Secure Data Transfer with SSH Tunnelling in Dataddo

Secure Shell (SSH) is a cryptographic network protocol for operating network services securely over an unsecured network. SSH provides a secure channel over an unsecured network in a client-server architecture, connecting an SSH client application with an SSH server.

At Dataddo, we understand the critical importance of secure and reliable data transfers. Our platform provides the functionality for advanced users to set up SSH tunnelling, ensuring the secure transport of their data to various data storage destinations. Whether your storage solutions are on-premises or cloud-based, we've got you covered.

How to Set Up SSH Tunnelling in Dataddo

To setup SSH tunneling with Dataddo, make sure that there is a SSH Bastion server (aka jump or gateway server) with the accessibility to your private network. Also, ensure that the incoming SSH connection to this server is allowed from Dataddo IPs. The architecture is as described on the schema below.

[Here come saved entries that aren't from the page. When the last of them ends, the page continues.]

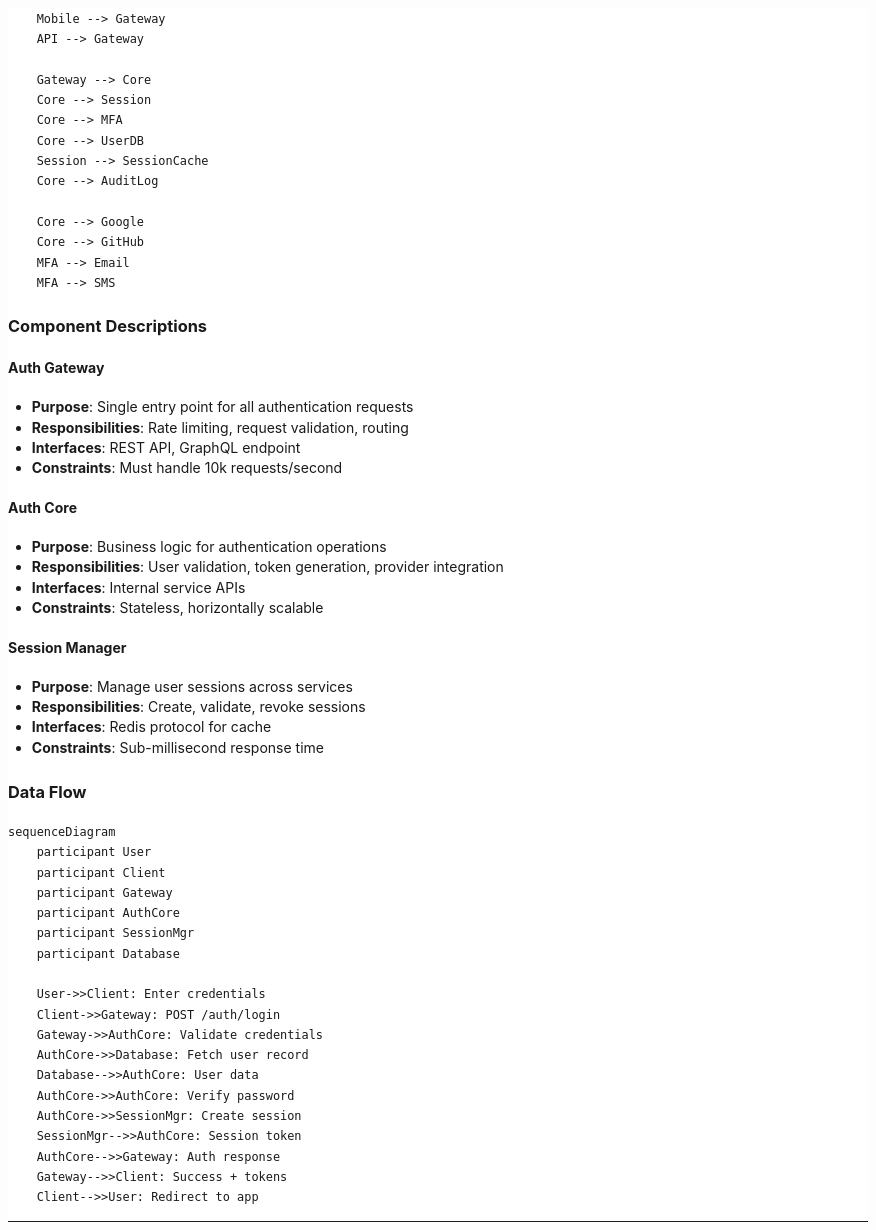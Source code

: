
 ```mermaid
    Mobile --> Gateway
    API --> Gateway

    Gateway --> Core
    Core --> Session
    Core --> MFA
    Core --> UserDB
    Session --> SessionCache
    Core --> AuditLog

    Core --> Google
    Core --> GitHub
    MFA --> Email
    MFA --> SMS
```

### Component Descriptions

#### Auth Gateway
- **Purpose**: Single entry point for all authentication requests
- **Responsibilities**: Rate limiting, request validation, routing
- **Interfaces**: REST API, GraphQL endpoint
- **Constraints**: Must handle 10k requests/second

#### Auth Core
- **Purpose**: Business logic for authentication operations
- **Responsibilities**: User validation, token generation, provider integration
- **Interfaces**: Internal service APIs
- **Constraints**: Stateless, horizontally scalable

#### Session Manager
- **Purpose**: Manage user sessions across services
- **Responsibilities**: Create, validate, revoke sessions
- **Interfaces**: Redis protocol for cache
- **Constraints**: Sub-millisecond response time

### Data Flow

```mermaid
sequenceDiagram
    participant User
    participant Client
    participant Gateway
    participant AuthCore
    participant SessionMgr
    participant Database

    User->>Client: Enter credentials
    Client->>Gateway: POST /auth/login
    Gateway->>AuthCore: Validate credentials
    AuthCore->>Database: Fetch user record
    Database-->>AuthCore: User data
    AuthCore->>AuthCore: Verify password
    AuthCore->>SessionMgr: Create session
    SessionMgr-->>AuthCore: Session token
    AuthCore-->>Gateway: Auth response
    Gateway-->>Client: Success + tokens
    Client-->>User: Redirect to app
```

---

Authentication via Public/Private Key Pair

The recommended approach for authentication is to use public and private keypair. It is also possible to use authentication via password, but this is not recommended. As described in the schema above, you need to make sure that Private Key is provided to Dataddo and Public Key is uploaded to the SSH Bastion Server.

Using existing Public/Private Key Pair

You can use the Public/Private Key Pair you already posses. In order to do so you need to upload the Private Key to Dataddo and make sure that Public Key is uploaded to your SSH Bastion Server.

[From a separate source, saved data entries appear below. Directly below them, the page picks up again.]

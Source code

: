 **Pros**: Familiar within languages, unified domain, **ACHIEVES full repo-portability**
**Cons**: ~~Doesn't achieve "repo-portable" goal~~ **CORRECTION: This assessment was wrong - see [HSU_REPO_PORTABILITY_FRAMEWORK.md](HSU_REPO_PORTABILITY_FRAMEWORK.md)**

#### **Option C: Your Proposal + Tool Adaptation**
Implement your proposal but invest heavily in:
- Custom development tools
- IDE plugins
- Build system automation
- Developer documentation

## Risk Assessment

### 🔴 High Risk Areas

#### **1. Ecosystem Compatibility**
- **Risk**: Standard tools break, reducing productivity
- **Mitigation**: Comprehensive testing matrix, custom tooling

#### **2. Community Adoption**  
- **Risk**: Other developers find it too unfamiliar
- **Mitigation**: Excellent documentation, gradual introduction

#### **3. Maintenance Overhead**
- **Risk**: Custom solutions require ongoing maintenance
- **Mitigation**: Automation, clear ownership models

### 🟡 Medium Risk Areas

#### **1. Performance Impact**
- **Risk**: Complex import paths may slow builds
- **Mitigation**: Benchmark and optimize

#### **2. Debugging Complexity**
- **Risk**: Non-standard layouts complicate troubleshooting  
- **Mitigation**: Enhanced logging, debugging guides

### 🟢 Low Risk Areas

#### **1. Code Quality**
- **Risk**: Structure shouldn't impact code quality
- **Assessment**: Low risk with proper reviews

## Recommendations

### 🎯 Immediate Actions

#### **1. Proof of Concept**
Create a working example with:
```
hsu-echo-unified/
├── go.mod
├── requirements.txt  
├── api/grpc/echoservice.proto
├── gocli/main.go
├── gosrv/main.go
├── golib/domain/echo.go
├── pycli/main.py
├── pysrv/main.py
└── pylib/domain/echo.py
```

Please follow these steps to upload a private key To Dataddo:

1. Click on top-right corner, select Security and tab Certificates.
2. Click on Add Certificate, select RSA Private Key and select the private key to upload.

Generating new Public/Private Key Pair

Other option is to let Dataddo generate Public/Private Key Pair for you. This this case you only need to ensure that Public Key is uploaded to your SSH Bastion Server.

Please contact us for this option.

Configuring SSH Tunnel to Data Destination

SSH tunnelling is available for many systems supported by Dataddo, including but not limited to Redshift, SQL Server, MySQL or Postgres.

Please follow these steps to set a connection via SSH Tunnel:

1. Navigate to Authorizers, click on Authorize New Service and select a service or system of your choice (e.g. MySQL, Postgres, Redshift ...).
2. Set Use SSH tunnel to Yes.
3. Besides standard DB connection details, fill in the credentials for your SSH bastion server.
   1. SSH Server IP or Hostname. A public IP or hostname of your SSH server. Make sure that the firewall is configured to allow incoming connections from Dataddo IPs.
   2. SSH Server Port. A port for SSH connection (standard is 22) on your server.
   3. SSH Server Username. Username for authentication.
   4. SSH Server Password. Password for authentication. Use only for password-based authentication. For certificate-based authentication, leave the field empty and provide certificate.
   5. Certificate. Certificate for certificate-based authentication. You can upload and generate certificate in Security settings.